Pocock an enigma wrapped in a riddle

The Rugby Championship

Back in June the Australian Rugby public collectively held their breath. It was late in the first Test against England in Brisbane and star flanker David Pocock was seen heading down the tunnel.

Fans and fellow players alike were desperately hoping it was not a recurrence of the two crippling anterior cruciate ligament injuries that ruled the 28-year-old out of the entire 2013 and 2014 seasons.

David Pocock returns to the Test field on Saturday night. Photo: ARU Media/Stu WalmsleyIn the end the injury, a fracture to his eye-socket, kept Pocock out for just six weeks and he was able to return to the Brumbies for the Super Rugby quarter-finals against the Highlanders. Unfortunately, Pocock’s presence was not enough as the ACT side went down narrowly 15-9 to the 2015 champions.

But Australian fans will be glad to see the 2015 World Rugby Player-of-the-Year nominee run out in gold tonight due to one simple fact: the Wallabies win more often when Pocock is on the field.

Since the rugged fetcher made his Test debut, co-incidentally against tonight’s opponents in Hong Kong in 2008, the Wallabies have played 106 Tests, for 59 wins, 44 losses and three draws at a winning percentage of 57.07 percent. Pocock has played 56 of those Tests with the Wallabies winning 35, losing 20 and drawing one, with the win percentage rising to 63.39 percent.

In the 50 Tests that Pocock has missed the Wallabies have lost 24, won 24 and drawn two with the winning percentage dipping to just 48 percent. Put simply the Wallabies are a 15 percent better team when Pocock is playing. Statistically, that’s a massive contribution from just one player.

Pocock was sorely missed in the latter stages of the Cook Cup as Australia slumped to a shock 3-0 series loss to Eddie Jones’ England. The whitewash was enough to cast a dark cloud over Australian Rugby, accentuated by the fact that Australia was not represented in the Super Rugby semi-finals for the first time in four years. But according to Pocock the run of results has not left any lingering mark.

“While the England series was disappointing no one is low on confidence,” he states firmly. “Every time you put on a Wallabies jersey you’re confident you can win. We wouldn’t go into any match thinking otherwise.”

Pocock also says he isn’t reading anything into the hammering Australian teams took at the hands of New Zealand teams in Super Rugby this year. In total there were 26 matches played between teams from both nations with New Zealand teams winning 22, one drawn and Australian teams winning just three – one each by the Reds, Waratahs and the Brumbies, whom opened their campaign with a 52-10 slaughter of eventual champions, the Hurricanes. How long ago that now seems.

David Pocock is prepared for the Bledisloe. Photo: ARU Media/Stu WalmsleyAdding further salt to the wound, 13 of those 22 wins by Kiwi sides were by more than 13 points.

“I don’t think so,” says Pocock when asked if Super Rugby form will affect the Bledisloe. “Full credit to the New Zealand teams, they had a great year.

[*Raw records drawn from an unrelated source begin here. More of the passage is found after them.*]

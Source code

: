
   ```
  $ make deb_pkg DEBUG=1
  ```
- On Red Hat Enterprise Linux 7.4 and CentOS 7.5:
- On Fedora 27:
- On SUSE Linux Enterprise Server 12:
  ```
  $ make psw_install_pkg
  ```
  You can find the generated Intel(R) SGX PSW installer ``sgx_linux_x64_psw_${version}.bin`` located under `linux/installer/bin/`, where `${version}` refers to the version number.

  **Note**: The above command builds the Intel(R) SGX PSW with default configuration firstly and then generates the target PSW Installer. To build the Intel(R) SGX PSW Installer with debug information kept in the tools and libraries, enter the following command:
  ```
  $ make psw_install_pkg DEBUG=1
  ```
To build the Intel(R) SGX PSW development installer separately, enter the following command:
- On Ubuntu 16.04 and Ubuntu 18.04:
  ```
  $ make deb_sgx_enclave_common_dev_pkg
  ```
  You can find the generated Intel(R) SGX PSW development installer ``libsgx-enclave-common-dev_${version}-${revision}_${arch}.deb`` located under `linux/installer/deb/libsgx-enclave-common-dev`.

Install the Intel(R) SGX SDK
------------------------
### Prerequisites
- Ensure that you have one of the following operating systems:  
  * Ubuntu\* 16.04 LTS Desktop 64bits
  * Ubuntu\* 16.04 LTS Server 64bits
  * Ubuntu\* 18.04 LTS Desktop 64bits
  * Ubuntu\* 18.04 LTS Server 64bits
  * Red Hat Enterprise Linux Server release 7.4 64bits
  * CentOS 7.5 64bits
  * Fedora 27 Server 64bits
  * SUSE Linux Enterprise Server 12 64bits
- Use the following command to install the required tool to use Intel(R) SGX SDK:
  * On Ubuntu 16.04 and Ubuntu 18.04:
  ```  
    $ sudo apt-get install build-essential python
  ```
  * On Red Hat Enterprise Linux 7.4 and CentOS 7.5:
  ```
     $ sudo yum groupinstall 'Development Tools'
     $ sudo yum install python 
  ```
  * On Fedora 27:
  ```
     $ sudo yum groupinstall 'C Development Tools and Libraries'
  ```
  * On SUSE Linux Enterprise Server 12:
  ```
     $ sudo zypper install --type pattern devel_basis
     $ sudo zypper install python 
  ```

That said, this Wallabies team has a lot of strengths and I think form goes out the window when it comes to any Bledisloe Cup match. It just comes down to who wants it more.”

There is no doubt that after 13 long years the Wallabies are desperate to get the Bledisloe Cup back but New Zealand are just as desperate to retain it. With a host of legendary players like Richie McCaw, Dan Carter, Tony Woodcock, Ma’a Nonu and Keven Mealamu calling it a day after last year’s Rugby World Cup, many predicted a dip in the All Blacks’ performance. But as they showed in their comprehensive series victory over Wales in June, they are as strong as ever.

Pocock puts that down to their “great development program . . . which is churning out elite player after elite player.”

Tonight is the 17th time Pocock has run out against the All Blacks. In the 16 matches to date, there have been three wins and 13 losses. The wins have come in Hong Kong in 2010 (26-24), Brisbane in 2011 (25-20) and, in a positive omen, last year here in Sydney (27-19). Pocock is confident the Wallabies can repeat that result tonight.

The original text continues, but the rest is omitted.